▸ Work instruction: Output every entry exactly, from the first line to the last.

▸ Data for this exercise:
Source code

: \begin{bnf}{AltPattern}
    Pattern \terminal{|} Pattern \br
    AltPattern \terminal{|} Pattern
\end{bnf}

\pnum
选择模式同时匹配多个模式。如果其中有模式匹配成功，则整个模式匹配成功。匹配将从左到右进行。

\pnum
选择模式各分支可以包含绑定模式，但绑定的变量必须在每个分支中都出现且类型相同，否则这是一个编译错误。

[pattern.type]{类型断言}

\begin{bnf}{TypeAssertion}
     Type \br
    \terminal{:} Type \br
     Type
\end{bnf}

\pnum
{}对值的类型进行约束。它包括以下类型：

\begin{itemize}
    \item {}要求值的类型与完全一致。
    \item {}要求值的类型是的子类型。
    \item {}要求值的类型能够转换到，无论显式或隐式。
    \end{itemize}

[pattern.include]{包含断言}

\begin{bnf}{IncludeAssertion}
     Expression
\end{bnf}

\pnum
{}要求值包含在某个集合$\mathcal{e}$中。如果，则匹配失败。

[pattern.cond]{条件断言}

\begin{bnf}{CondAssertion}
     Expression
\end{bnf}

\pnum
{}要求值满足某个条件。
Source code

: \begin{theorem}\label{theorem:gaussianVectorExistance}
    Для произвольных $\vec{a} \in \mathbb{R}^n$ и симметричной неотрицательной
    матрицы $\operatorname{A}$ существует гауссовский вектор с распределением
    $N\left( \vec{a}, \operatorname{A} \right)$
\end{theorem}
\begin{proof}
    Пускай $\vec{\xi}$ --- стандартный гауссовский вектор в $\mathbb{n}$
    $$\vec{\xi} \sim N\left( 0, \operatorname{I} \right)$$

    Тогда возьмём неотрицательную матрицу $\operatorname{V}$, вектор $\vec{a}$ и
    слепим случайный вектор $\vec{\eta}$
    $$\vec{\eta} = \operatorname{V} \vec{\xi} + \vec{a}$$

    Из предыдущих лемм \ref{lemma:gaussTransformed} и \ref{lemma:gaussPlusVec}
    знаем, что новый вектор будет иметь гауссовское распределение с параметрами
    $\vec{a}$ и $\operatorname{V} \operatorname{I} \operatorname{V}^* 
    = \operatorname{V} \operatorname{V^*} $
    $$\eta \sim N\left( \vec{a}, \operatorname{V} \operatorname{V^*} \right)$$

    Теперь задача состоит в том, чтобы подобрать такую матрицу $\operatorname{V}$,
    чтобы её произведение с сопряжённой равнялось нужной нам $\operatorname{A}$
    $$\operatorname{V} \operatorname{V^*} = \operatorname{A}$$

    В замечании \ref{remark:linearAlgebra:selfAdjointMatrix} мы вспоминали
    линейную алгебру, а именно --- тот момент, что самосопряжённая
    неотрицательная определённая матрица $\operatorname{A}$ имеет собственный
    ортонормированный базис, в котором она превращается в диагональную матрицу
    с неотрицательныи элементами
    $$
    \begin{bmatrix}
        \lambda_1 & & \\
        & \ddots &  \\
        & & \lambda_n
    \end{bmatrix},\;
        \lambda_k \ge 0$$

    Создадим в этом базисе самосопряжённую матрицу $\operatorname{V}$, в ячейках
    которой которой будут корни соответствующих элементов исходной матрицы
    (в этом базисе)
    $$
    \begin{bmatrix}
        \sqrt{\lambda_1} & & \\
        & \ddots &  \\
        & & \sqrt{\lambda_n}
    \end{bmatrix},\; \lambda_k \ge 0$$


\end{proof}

▸ Task response:
Source code

: \begin{bnf}{AltPattern}
    Pattern \terminal{|} Pattern \br
    AltPattern \terminal{|} Pattern
\end{bnf}

\pnum
选择模式同时匹配多个模式。如果其中有模式匹配成功，则整个模式匹配成功。匹配将从左到右进行。

\pnum
选择模式各分支可以包含绑定模式，但绑定的变量必须在每个分支中都出现且类型相同，否则这是一个编译错误。

[pattern.type]{类型断言}

\begin{bnf}{TypeAssertion}
     Type \br
    \terminal{:} Type \br
     Type
\end{bnf}

\pnum
{}对值的类型进行约束。它包括以下类型：

\begin{itemize}
    \item {}要求值的类型与完全一致。
    \item {}要求值的类型是的子类型。
    \item {}要求值的类型能够转换到，无论显式或隐式。
    \end{itemize}

[pattern.include]{包含断言}

\begin{bnf}{IncludeAssertion}
     Expression
\end{bnf}

\pnum
{}要求值包含在某个集合$\mathcal{e}$中。如果，则匹配失败。

[pattern.cond]{条件断言}

\begin{bnf}{CondAssertion}
     Expression
\end{bnf}

\pnum
{}要求值满足某个条件。
Source code

: \begin{theorem}\label{theorem:gaussianVectorExistance}
    Для произвольных $\vec{a} \in \mathbb{R}^n$ и симметричной неотрицательной
    матрицы $\operatorname{A}$ существует гауссовский вектор с распределением
    $N\left( \vec{a}, \operatorname{A} \right)$
\end{theorem}
\begin{proof}
    Пускай $\vec{\xi}$ --- стандартный гауссовский вектор в $\mathbb{n}$
    $$\vec{\xi} \sim N\left( 0, \operatorname{I} \right)$$

    Тогда возьмём неотрицательную матрицу $\operatorname{V}$, вектор $\vec{a}$ и
    слепим случайный вектор $\vec{\eta}$
    $$\vec{\eta} = \operatorname{V} \vec{\xi} + \vec{a}$$

    Из предыдущих лемм \ref{lemma:gaussTransformed} и \ref{lemma:gaussPlusVec}
    знаем, что новый вектор будет иметь гауссовское распределение с параметрами
    $\vec{a}$ и $\operatorname{V} \operatorname{I} \operatorname{V}^* 
    = \operatorname{V} \operatorname{V^*} $
    $$\eta \sim N\left( \vec{a}, \operatorname{V} \operatorname{V^*} \right)$$

    Теперь задача состоит в том, чтобы подобрать такую матрицу $\operatorname{V}$,
    чтобы её произведение с сопряжённой равнялось нужной нам $\operatorname{A}$
    $$\operatorname{V} \operatorname{V^*} = \operatorname{A}$$

    В замечании \ref{remark:linearAlgebra:selfAdjointMatrix} мы вспоминали
    линейную алгебру, а именно --- тот момент, что самосопряжённая
    неотрицательная определённая матрица $\operatorname{A}$ имеет собственный
    ортонормированный базис, в котором она превращается в диагональную матрицу
    с неотрицательныи элементами
    $$
    \begin{bmatrix}
        \lambda_1 & & \\
        & \ddots &  \\
        & & \lambda_n
    \end{bmatrix},\;
        \lambda_k \ge 0$$

    Создадим в этом базисе самосопряжённую матрицу $\operatorname{V}$, в ячейках
    которой которой будут корни соответствующих элементов исходной матрицы
    (в этом базисе)
    $$
    \begin{bmatrix}
        \sqrt{\lambda_1} & & \\
        & \ddots &  \\
        & & \sqrt{\lambda_n}
    \end{bmatrix},\; \lambda_k \ge 0$$


\end{proof}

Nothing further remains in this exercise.